## Exercise
Scan the lines below for the word "Centrado". Copy each line you find it in.

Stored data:
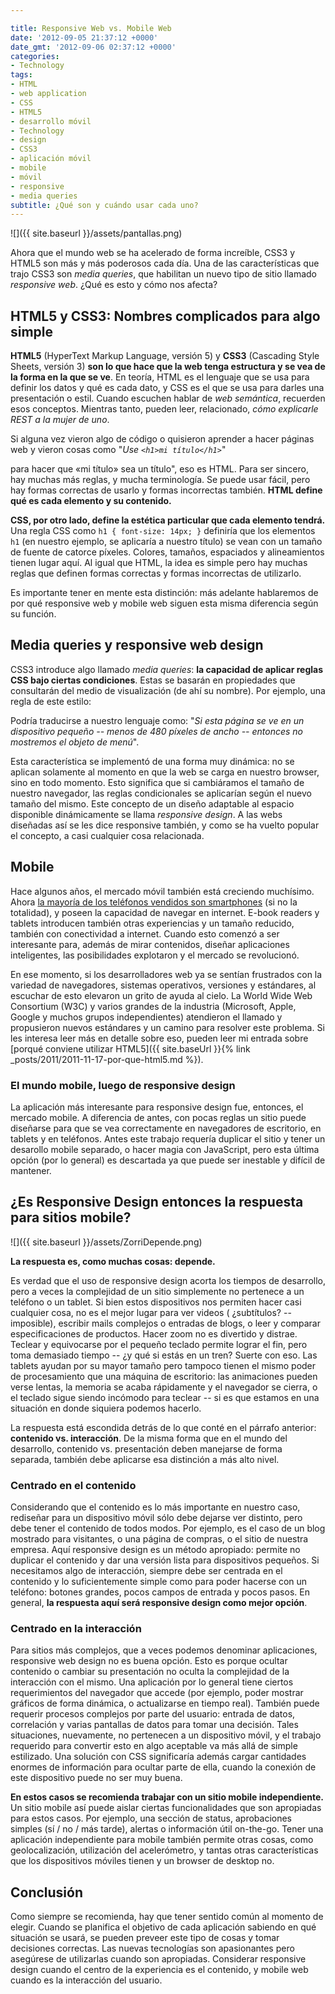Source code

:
 ```yaml
---

title: Responsive Web vs. Mobile Web
date: '2012-09-05 21:37:12 +0000'
date_gmt: '2012-09-06 02:37:12 +0000'
categories:
- Technology
tags:
- HTML
- web application
- CSS
- HTML5
- desarrollo móvil
- Technology
- design
- CSS3
- aplicación móvil
- mobile
- móvil
- responsive
- media queries
subtitle: ¿Qué son y cuándo usar cada uno?
---
```


![]({{ site.baseurl }}/assets/pantallas.png)

Ahora que el mundo web se ha acelerado de forma increíble, CSS3 y HTML5 son más y más poderosos cada día. Una de las características que trajo CSS3 son _media queries_, que habilitan un nuevo tipo de sitio llamado _responsive web_.  ¿Qué es esto y cómo nos afecta?

<!--more-->

## HTML5 y CSS3: Nombres complicados para algo simple

**HTML5** (HyperText Markup Language, versión 5) y **CSS3** (Cascading Style Sheets, versión 3) **son lo que hace que la web tenga estructura y se vea de la forma en la que se ve**. En teoría, HTML es el lenguaje que se usa para definir los datos y qué es cada dato, y CSS es el que se usa para darles una presentación o estil. Cuando escuchen hablar de _web semántica_, recuerden esos conceptos. Mientras tanto, pueden leer, relacionado, _cómo explicarle REST a la mujer de uno_.

Si alguna vez vieron algo de código o quisieron aprender a hacer páginas web y vieron cosas como "_Use `<h1>mi título</h1>`_"

para hacer que &laquo;mi título&raquo; sea un título", eso es HTML. Para ser sincero, hay muchas más reglas, y mucha terminología. Se puede usar fácil, pero hay formas correctas de usarlo y formas incorrectas también. **HTML define qué es cada elemento y su contenido.**

**CSS, por otro lado, define la estética particular que cada elemento tendrá.** Una regla CSS como `h1 { font-size: 14px; }` definiría que los elementos `h1` (en nuestro ejemplo, se aplicaría a nuestro título)  se vean con un tamaño de fuente de catorce píxeles. Colores, tamaños, espaciados y alineamientos tienen lugar aquí. Al igual que HTML, la idea es simple pero hay muchas reglas que definen formas correctas y formas incorrectas de utilizarlo.

Es importante tener en mente esta distinción: más adelante hablaremos de por qué responsive web y mobile web siguen esta misma diferencia según su función.

## Media queries y responsive web design

CSS3 introduce algo llamado _media queries_: **la capacidad de aplicar reglas CSS bajo ciertas condiciones**. Estas se basarán en propiedades que consultarán del medio de visualización (de ahí su nombre). Por ejemplo, una regla de este estilo:

<script src="https://gist.github.com/3642063.js?file=mediaqueries.css"></script>

Podría traducirse a nuestro lenguaje como: "_Si esta página se ve en un dispositivo pequeño -- menos de 480 píxeles de ancho -- entonces no mostremos el objeto de menú_".

Esta característica se implementó de una forma muy dinámica: no se aplican solamente al momento en que la web se carga en nuestro browser, sino en todo momento. Esto significa que si cambiáramos el tamaño de nuestro navegador, las reglas condicionales se aplicarían según el nuevo tamaño del mismo. Este concepto de un diseño adaptable al espacio disponible dinámicamente se llama _responsive design_. A las webs diseñadas así se les dice responsive también, y como se ha vuelto popular el concepto, a casi cualquier cosa relacionada.

## Mobile

Hace algunos años, el mercado móvil también está creciendo muchísimo. Ahora [la mayoría de los teléfonos vendidos son smartphones](http://en.wikipedia.org/wiki/Smartphone#Market_share) (si no la totalidad), y poseen la capacidad de navegar en internet. E-book readers y tablets introducen también otras experiencias y un tamaño reducido, también con conectividad a internet. Cuando esto comenzó a ser interesante para, además de mirar contenidos, diseñar aplicaciones inteligentes, las posibilidades explotaron y el mercado se revolucionó.

En ese momento, si los desarrolladores web ya se sentían frustrados con la variedad de navegadores, sistemas operativos, versiones y estándares, al escuchar de esto elevaron un grito de ayuda al cielo. La World Wide Web Consortium (W3C) y varios grandes de la industria (Microsoft, Apple, Google y muchos grupos independientes) atendieron el llamado y propusieron nuevos estándares y un camino para resolver este problema. Si les interesa leer más en detalle sobre eso, pueden leer mi entrada sobre [porqué conviene utilizar HTML5]({{ site.baseUrl }}{% link _posts/2011/2011-11-17-por-que-html5.md %}).

### El mundo mobile, luego de responsive design

La aplicación más interesante para responsive design fue, entonces, el mercado mobile. A diferencia de antes, con pocas reglas un sitio puede diseñarse para que se vea correctamente en navegadores de escritorio, en tablets y en teléfonos. Antes este trabajo requería duplicar el sitio y tener un desarollo mobile separado, o hacer magia con JavaScript, pero esta última opción (por lo general) es descartada ya que puede ser inestable y difícil de mantener.

##  ¿Es Responsive Design entonces la respuesta para sitios mobile?

![]({{ site.baseurl }}/assets/ZorriDepende.png)


**La respuesta es, como muchas cosas: depende.**

Es verdad que el uso de responsive design acorta los tiempos de desarrollo, pero a veces la complejidad de un sitio simplemente no pertenece a un teléfono o un tablet. Si bien estos dispositivos nos permiten hacer casi cualquier cosa, no es el mejor lugar para ver videos ( ¿subtítulos? -- imposible), escribir mails complejos o entradas de blogs, o leer y comparar especificaciones de productos. Hacer zoom no es divertido y distrae. Teclear y equivocarse por el pequeño teclado permite lograr el fin, pero toma demasiado tiempo --  ¿y qué si estás en un tren? Suerte con eso. Las tablets ayudan por su mayor tamaño pero tampoco tienen el mismo poder de procesamiento que una máquina de escritorio: las animaciones pueden verse lentas, la memoria se acaba rápidamente y el navegador se cierra, o el teclado sigue siendo incómodo para teclear -- si es que estamos en una situación en donde siquiera podemos hacerlo.

La respuesta está escondida detrás de lo que conté en el párrafo anterior: **contenido vs. interacción**. De la misma forma que en el mundo del desarrollo, contenido vs. presentación deben manejarse de forma separada, también debe aplicarse esa distinción a más alto nivel.

### Centrado en el contenido

Considerando que el contenido es lo más importante en nuestro caso, rediseñar para un dispositivo móvil sólo debe dejarse ver distinto, pero debe tener el contenido de todos modos. Por ejemplo, es el caso de un blog mostrado para visitantes, o una página de compras, o el sitio de nuestra empresa. Aquí responsive design es un método apropiado: permite no duplicar el contenido y dar una versión lista para dispositivos pequeños. Si necesitamos algo de interacción, siempre debe ser centrada en el contenido y lo suficientemente simple como para poder hacerse con un teléfono: botones grandes, pocos campos de entrada y pocos pasos. En general, **la respuesta aquí será responsive design como mejor opción**.

### Centrado en la interacción

Para sitios más complejos, que a veces podemos denominar aplicaciones, responsive web design no es buena opción. Esto es porque ocultar contenido o cambiar su presentación no oculta la complejidad de la interacción con el mismo. Una aplicación por lo general tiene ciertos requerimientos del navegador que accede (por ejemplo, poder mostrar gráficos de forma dinámica, o actualizarse en tiempo real). También puede requerir procesos complejos por parte del usuario: entrada de datos, correlación y varias pantallas de datos para tomar una decisión. Tales situaciones, nuevamente, no pertenecen a un dispositivo móvil, y el trabajo requerido para convertir esto en algo aceptable va más allá de simple estilizado. Una solución con CSS significaría además cargar cantidades enormes de información para ocultar parte de ella, cuando la conexión de este dispositivo puede no ser muy buena.

**En estos casos se recomienda trabajar con un sitio mobile independiente.** Un sitio mobile así puede aislar ciertas funcionalidades que son apropiadas para estos casos. Por ejemplo, una sección de status, aprobaciones simples (sí / no / más tarde), alertas o información útil on-the-go. Tener una aplicación independiente para mobile también permite otras cosas, como geolocalización, utilización del acelerómetro, y tantas otras características que los dispositivos móviles tienen y un browser de desktop no.

## Conclusión

Como siempre se recomienda, hay que tener sentido común al momento de elegir. Cuando se planifica el objetivo de cada aplicación sabiendo en qué situación se usará, se pueden preveer este tipo de cosas y tomar decisiones correctas. Las nuevas tecnologías son apasionantes pero asegúrese de utilizarlas cuando son apropiadas. Considerar responsive design cuando el centro de la experiencia es el contenido, y mobile web cuando es la interacción del usuario.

## Response box
### Centrado en el contenido
### Centrado en la interacción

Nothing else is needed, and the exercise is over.